Known by many names, this major Asian conglomerate has been making cars since 1914. Today, Nissan is the third largest automaker in Japan. The Nissan Motor Company took over the Datsun Company in 1933 and in 1934 it would take on the name we all know today.
The first Datsun passenger car came off the assembly line in 1935 and pretty soon Nissan started exporting to Australia. In 1937 the Datsun Type 15 becomes the first mass-produced vehicle in Japan, which also comes in mini-pickup and delivery van form.
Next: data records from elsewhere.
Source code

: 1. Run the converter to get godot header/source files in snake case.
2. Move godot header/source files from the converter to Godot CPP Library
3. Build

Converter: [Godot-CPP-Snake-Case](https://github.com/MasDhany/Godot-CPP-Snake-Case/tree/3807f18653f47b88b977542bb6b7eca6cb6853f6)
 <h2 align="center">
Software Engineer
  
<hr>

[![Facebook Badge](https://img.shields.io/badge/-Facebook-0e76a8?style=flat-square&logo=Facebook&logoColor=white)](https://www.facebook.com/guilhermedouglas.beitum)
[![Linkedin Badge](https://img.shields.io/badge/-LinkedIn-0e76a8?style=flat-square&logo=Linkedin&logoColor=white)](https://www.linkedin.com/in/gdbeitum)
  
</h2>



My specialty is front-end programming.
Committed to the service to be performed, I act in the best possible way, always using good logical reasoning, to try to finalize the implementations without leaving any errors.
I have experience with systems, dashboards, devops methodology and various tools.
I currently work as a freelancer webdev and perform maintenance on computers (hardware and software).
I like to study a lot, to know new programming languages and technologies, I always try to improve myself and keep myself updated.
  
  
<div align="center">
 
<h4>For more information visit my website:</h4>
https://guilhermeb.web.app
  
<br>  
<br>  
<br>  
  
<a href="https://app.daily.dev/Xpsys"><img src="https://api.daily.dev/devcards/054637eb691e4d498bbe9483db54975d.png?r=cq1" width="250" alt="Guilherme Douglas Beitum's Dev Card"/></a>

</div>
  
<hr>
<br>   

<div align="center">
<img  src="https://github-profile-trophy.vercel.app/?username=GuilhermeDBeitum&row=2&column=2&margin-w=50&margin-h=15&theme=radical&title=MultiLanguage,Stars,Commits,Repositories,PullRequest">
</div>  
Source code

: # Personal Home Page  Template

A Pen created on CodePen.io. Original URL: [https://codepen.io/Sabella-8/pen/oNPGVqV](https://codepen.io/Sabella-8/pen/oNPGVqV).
Ever expanding the production, Nissan decides to expand into the United States. This move from 1958 was made due to the American influence Nissan had thanks to its designer, William R. Gorham. The models exported to the US were 1200 Sedans with a 48 hp engine, a compact pickup with 37 hp which later became a top seller during the 50s.
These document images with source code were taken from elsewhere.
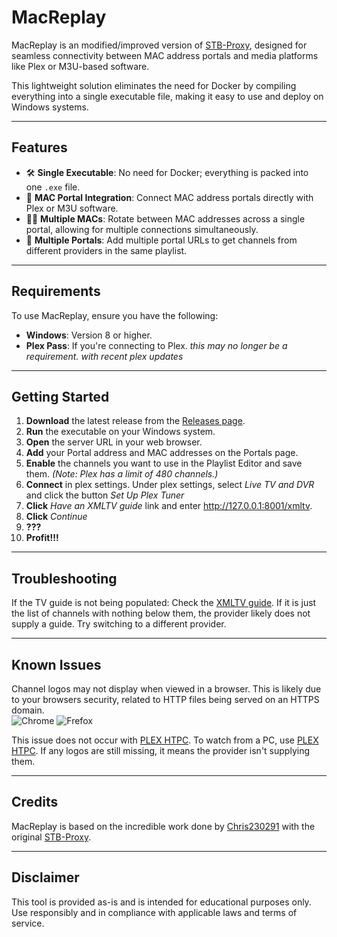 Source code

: # **MacReplay**

MacReplay is an modified/improved version of [STB-Proxy](https://github.com/Chris230291/STB-Proxy), designed for seamless connectivity between MAC address portals and media platforms like Plex or M3U-based software.  

This lightweight solution eliminates the need for Docker by compiling everything into a single executable file, making it easy to use and deploy on Windows systems.

---

## **Features**
- 🛠️ **Single Executable**: No need for Docker; everything is packed into one `.exe` file.  
- 🔗 **MAC Portal Integration**: Connect MAC address portals directly with Plex or M3U software.  
- 🐦‍🔥 **Multiple MACs**: Rotate between MAC addresses across a single portal, allowing for multiple connections simultaneously.  
- 🦕 **Multiple Portals**: Add multiple portal URLs to get channels from different providers in the same playlist.

---

## **Requirements**
To use MacReplay, ensure you have the following:
- **Windows**: Version 8 or higher.  
- **Plex Pass**: If you're connecting to Plex.  *this may no longer be a requirement. with recent plex updates*

---

## **Getting Started**
1. **Download** the latest release from the [Releases page](https://github.com/Evilvir-us/MacReplay/releases).  
2. **Run** the executable on your Windows system.  
3. **Open** the server URL in your web browser.  
4. **Add** your Portal address and MAC addresses on the Portals page.  
5. **Enable** the channels you want to use in the Playlist Editor and save them. *(Note: Plex has a limit of 480 channels.)*  
6. **Connect** in plex settings. Under plex settings, select *Live TV and DVR* and click the button *Set Up Plex Tuner*
7. **Click** *Have an XMLTV guide* link and enter http://127.0.0.1:8001/xmltv.
8. **Click** *Continue*
9. **???**
10. **Profit!!!**

---

## Troubleshooting

If the TV guide is not being populated:
Check the [XMLTV guide](http://192.168.1.88:8001/xmltv).
If it is just the list of channels with nothing below them, the provider likely does not supply a guide.
Try switching to a different provider.

---

## **Known Issues**

Channel logos may not display when viewed in a browser. This is likely due to your browsers security, related to HTTP files being served on an HTTPS domain.\
![Chrome](https://evilvir.us/application/files/2917/3318/2580/chrome_https_issue.png)
![Frefox](https://evilvir.us/application/files/9217/3318/2583/firefox_https_issue.png)

This issue does not occur with [PLEX HTPC](https://apps.microsoft.com/store/detail/XPFFFF6NN1LZDQ?ocid=pdpshare). To watch from a PC, use [PLEX HTPC](https://apps.microsoft.com/store/detail/XPFFFF6NN1LZDQ?ocid=pdpshare). If any logos are still missing, it means the provider isn't supplying them.

---

## **Credits**
MacReplay is based on the incredible work done by [Chris230291](https://github.com/Chris230291) with the original [STB-Proxy](https://github.com/Chris230291/STB-Proxy).  

---

## **Disclaimer**
This tool is provided as-is and is intended for educational purposes only. Use responsibly and in compliance with applicable laws and terms of service.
By the time the 60s rolled in Nissan had already made a name for itself on both sides of the Pacific. Now, the company moves into another part of the market, starting to sell sport cars. At first, it would be the SPL 210, a narrow, high roadster had a folding soft top and a 48hp engine, soon upgraded to a 85hp version.
Catering for the American market, Nissan introduces the Bluebird, with synchronized 3-speed transmission in 1962. In the off-road sector, the Patrol is debuted, with a generous amount of horsepower that was marketed as being able "to climb trees”. In 1967 the 2000 Roadster is let loose upon the unsuspecting public and onto the racing world which it takes by storm.
The sporty line is continued in the 70s with the "Z” line, one still continued today. The 1970 240Z becomes the best selling sports car in the world by offering quality and comfort at an affordable price. Sales in America start taking off until eventually, in 1975, Datsun becomes the number 1 importer in the States.
Nissan starts expanding during the 80s in order to keep up with demand and opens up new factories. And just when everyone thought that Nissan couldn't get any bigger, along comes a whole new brand of Nissan, one aimed at a more luxurious segment of the market, Infiniti. In 1989, as the Infiniti project getting off the ground, parent company Nissan was celebrating its millionth car built in the US.